▶ _Task prompt_
Both the line with "##### The solution" and the line with "##### The results" in the records below must appear in the output, along with every line between them, exactly and with nothing added.

Saved data entries
=== Section Start ===

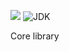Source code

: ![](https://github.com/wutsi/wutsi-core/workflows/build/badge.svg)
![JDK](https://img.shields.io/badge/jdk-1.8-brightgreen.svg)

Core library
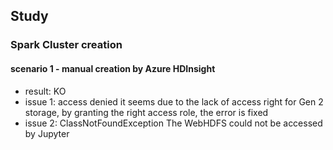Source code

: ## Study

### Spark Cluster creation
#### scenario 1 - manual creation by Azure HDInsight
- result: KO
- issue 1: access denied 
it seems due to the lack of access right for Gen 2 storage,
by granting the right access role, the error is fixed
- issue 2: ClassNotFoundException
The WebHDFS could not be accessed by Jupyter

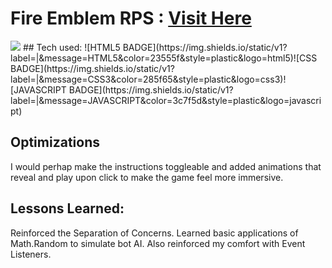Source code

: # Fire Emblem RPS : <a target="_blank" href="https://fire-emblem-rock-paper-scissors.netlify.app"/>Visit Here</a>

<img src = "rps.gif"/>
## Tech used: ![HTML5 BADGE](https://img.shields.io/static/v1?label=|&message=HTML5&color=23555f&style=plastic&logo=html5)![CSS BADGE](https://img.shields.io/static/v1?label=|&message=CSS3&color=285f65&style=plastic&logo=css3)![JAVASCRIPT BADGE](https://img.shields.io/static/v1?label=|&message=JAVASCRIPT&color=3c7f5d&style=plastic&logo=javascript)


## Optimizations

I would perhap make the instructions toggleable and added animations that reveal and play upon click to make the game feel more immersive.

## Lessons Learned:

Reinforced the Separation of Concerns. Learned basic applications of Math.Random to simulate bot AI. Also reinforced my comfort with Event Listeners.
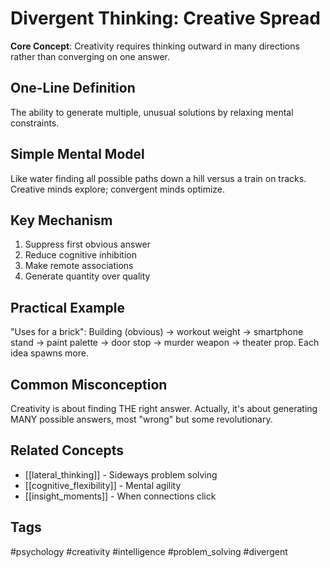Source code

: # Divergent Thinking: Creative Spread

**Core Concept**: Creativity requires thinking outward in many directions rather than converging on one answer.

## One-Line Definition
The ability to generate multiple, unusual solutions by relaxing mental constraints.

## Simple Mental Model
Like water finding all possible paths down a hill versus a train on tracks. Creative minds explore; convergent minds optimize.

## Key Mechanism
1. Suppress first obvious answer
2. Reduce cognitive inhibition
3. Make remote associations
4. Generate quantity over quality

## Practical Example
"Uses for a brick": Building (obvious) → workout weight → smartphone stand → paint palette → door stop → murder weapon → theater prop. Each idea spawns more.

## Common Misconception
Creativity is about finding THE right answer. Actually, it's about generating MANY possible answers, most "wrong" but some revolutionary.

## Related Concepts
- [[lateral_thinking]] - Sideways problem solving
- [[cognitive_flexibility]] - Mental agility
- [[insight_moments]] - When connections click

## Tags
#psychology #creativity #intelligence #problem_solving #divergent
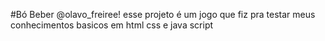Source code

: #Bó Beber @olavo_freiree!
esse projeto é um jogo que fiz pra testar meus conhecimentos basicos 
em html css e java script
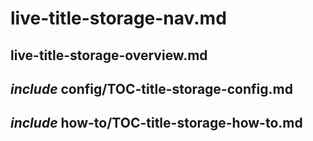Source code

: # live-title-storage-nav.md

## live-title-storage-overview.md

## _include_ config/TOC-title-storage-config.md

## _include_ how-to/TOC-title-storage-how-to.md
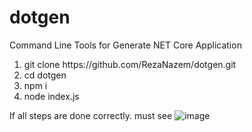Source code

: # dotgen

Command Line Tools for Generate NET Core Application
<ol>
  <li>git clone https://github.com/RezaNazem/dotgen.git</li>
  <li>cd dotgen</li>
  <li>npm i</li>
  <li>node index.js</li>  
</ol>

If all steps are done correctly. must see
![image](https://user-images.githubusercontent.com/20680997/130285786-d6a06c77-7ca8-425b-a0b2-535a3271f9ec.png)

=== Section End ===
=== Section Start ===

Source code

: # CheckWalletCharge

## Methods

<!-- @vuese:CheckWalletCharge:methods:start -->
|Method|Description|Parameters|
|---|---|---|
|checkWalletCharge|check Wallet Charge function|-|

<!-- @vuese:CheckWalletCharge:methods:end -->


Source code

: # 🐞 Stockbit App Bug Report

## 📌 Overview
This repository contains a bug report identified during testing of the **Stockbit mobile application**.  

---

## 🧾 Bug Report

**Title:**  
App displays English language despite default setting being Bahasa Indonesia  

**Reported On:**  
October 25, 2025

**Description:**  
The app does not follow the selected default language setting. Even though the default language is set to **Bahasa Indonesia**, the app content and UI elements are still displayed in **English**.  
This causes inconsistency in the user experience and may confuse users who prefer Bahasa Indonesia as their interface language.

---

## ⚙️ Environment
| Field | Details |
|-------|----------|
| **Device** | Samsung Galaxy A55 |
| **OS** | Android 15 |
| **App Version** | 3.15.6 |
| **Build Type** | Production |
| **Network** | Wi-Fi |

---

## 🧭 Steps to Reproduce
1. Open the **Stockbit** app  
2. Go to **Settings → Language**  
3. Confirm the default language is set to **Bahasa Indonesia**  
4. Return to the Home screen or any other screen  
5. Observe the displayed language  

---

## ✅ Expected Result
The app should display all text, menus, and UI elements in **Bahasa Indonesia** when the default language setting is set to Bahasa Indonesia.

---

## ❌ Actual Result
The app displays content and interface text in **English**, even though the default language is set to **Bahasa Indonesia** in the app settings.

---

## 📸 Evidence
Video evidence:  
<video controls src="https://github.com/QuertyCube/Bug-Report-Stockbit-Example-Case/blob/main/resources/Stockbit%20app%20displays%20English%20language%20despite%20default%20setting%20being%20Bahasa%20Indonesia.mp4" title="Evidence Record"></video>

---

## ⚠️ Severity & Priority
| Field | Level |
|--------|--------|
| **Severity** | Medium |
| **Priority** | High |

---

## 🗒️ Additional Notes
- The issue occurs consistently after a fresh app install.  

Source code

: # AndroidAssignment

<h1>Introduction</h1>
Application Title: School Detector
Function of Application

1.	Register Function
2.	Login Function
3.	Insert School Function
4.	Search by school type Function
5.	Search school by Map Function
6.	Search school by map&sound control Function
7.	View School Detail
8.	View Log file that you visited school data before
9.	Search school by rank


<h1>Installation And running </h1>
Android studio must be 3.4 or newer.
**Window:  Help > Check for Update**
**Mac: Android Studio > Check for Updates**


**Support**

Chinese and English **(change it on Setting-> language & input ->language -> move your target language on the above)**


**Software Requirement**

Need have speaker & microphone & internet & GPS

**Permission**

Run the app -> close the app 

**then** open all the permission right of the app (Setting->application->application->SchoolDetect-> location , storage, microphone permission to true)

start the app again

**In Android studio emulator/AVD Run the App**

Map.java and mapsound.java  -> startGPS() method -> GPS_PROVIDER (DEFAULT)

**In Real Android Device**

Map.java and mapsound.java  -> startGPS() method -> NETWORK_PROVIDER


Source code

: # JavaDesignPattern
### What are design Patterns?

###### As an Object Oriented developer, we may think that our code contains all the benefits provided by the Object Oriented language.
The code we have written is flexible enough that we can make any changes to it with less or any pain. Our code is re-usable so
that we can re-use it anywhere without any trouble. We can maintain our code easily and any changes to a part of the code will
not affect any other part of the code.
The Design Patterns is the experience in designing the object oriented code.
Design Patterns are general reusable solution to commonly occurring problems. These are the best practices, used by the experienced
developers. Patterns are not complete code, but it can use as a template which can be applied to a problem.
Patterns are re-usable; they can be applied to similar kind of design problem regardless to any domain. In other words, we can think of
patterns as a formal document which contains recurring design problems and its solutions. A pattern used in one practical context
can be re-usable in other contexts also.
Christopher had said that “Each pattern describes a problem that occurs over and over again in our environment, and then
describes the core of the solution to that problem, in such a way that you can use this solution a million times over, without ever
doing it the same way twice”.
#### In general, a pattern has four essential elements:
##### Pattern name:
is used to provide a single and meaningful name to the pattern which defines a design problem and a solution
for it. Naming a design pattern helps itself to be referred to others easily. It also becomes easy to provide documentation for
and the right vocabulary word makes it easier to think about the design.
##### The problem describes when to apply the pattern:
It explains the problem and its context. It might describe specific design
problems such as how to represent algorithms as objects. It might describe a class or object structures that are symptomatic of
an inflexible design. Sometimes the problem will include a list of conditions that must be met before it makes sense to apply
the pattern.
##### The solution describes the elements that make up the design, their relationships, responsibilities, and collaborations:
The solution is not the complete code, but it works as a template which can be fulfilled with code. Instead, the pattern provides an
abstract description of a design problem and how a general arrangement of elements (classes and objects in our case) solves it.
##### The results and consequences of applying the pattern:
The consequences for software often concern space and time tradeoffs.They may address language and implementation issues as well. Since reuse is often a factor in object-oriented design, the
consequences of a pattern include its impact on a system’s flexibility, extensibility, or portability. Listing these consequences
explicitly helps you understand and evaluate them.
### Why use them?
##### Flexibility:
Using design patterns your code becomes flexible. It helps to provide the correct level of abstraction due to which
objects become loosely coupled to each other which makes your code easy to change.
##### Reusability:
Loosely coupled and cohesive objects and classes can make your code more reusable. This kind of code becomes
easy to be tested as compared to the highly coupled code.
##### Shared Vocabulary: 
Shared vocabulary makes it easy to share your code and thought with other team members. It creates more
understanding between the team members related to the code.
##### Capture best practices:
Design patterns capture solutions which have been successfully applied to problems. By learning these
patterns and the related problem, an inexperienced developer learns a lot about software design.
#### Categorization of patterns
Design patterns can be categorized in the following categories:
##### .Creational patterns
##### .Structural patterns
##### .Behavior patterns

=== Section End ===

▶ _Expected output_
##### The solution describes the elements that make up the design, their relationships, responsibilities, and collaborations:
The solution is not the complete code, but it works as a template which can be fulfilled with code. Instead, the pattern provides an
abstract description of a design problem and how a general arrangement of elements (classes and objects in our case) solves it.
##### The results and consequences of applying the pattern:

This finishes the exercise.